SoFi Technologies, Inc. Announces Pricing of Public Offering of Common Stock
In addition, SoFi has granted the underwriters a 30-day option to purchase up to an additional 10,791,367 shares of its common stock at the public offering price, less underwriting discounts and commissions.
The offering is expected to close on July 31, 2025, subject to customary closing conditions. All of the shares of common stock in the offering will be sold by SoFi. SoFi intends to use the net proceeds from the offering for general corporate purposes, including working capital and other business opportunities.

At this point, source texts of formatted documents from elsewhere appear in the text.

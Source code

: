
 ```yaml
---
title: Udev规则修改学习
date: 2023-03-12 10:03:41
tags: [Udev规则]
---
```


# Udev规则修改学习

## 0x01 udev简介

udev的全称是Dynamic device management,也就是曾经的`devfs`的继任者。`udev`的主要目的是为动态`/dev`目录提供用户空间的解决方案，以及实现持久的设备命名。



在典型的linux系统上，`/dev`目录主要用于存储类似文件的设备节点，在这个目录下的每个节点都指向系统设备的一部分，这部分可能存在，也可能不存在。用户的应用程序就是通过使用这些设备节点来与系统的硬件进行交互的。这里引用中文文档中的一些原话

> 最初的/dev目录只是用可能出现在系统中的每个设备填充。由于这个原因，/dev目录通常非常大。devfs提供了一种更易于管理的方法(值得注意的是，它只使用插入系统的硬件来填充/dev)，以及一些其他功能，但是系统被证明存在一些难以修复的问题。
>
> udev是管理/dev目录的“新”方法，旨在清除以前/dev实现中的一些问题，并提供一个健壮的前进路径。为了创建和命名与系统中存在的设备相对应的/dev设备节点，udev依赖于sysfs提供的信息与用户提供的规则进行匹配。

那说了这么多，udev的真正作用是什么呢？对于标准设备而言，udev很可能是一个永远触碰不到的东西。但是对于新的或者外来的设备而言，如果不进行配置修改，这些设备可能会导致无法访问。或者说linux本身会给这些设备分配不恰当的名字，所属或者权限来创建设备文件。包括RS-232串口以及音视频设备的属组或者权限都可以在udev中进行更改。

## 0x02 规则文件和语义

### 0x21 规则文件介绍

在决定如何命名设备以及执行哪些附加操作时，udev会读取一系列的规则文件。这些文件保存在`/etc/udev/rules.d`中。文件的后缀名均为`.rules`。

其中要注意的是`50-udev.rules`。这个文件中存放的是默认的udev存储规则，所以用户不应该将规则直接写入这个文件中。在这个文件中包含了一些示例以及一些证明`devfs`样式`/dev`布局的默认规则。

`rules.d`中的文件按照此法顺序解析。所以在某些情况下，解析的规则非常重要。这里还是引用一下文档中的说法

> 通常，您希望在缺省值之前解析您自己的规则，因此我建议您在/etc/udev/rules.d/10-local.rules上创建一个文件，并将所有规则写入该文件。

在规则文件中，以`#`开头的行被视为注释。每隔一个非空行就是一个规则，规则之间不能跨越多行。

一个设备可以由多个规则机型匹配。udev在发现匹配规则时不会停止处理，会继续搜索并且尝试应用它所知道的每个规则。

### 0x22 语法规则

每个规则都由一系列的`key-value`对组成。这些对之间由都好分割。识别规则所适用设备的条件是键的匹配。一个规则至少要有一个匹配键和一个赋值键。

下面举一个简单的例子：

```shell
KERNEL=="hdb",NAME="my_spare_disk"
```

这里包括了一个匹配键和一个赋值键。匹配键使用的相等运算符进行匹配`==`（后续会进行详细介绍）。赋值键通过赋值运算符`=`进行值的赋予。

Goldman Sachs & Co. LLC, Citigroup and Mizuho Securities USA LLC will act as the underwriters in the offering. An automatic shelf registration statement on Form S-3 (Registration No. 333-289046) (including a base prospectus) became effective upon filing with the Securities and Exchange Commission ('SEC') on July 29, 2025. The offering is being made only by means of a preliminary prospectus supplement and a final prospectus supplement (together, the 'prospectus supplement') and an accompanying base prospectus. Before investing, prospective investors should read the preliminary prospectus supplement, the accompanying base prospectus and the documents incorporated by reference therein for more complete information about the Company and the offering. You may get these documents, including the prospectus supplement, for free by visiting EDGAR on the SEC website at www.sec.gov. Copies of the prospectus supplement and the accompanying prospectus relating to this offering may be obtained by contacting: Goldman Sachs & Co. LLC, Attention: Prospectus Department, 200 West Street, New York, NY 10282, Telephone: (866) 471-2526 or via email: prospectus-ny@ny.email.gs.com; Citigroup, c/o Broadridge Financial Solutions, 1155 Long Island Avenue, Edgewood, NY 11717 (Tel: 800-831-9146); Mizuho c/o Mizuho Securities USA LLC at 1271 Avenue of the Americas, New York, New York 10020 (US-ECM@mizuhogroup.com), Attention: Equity Capital Markets.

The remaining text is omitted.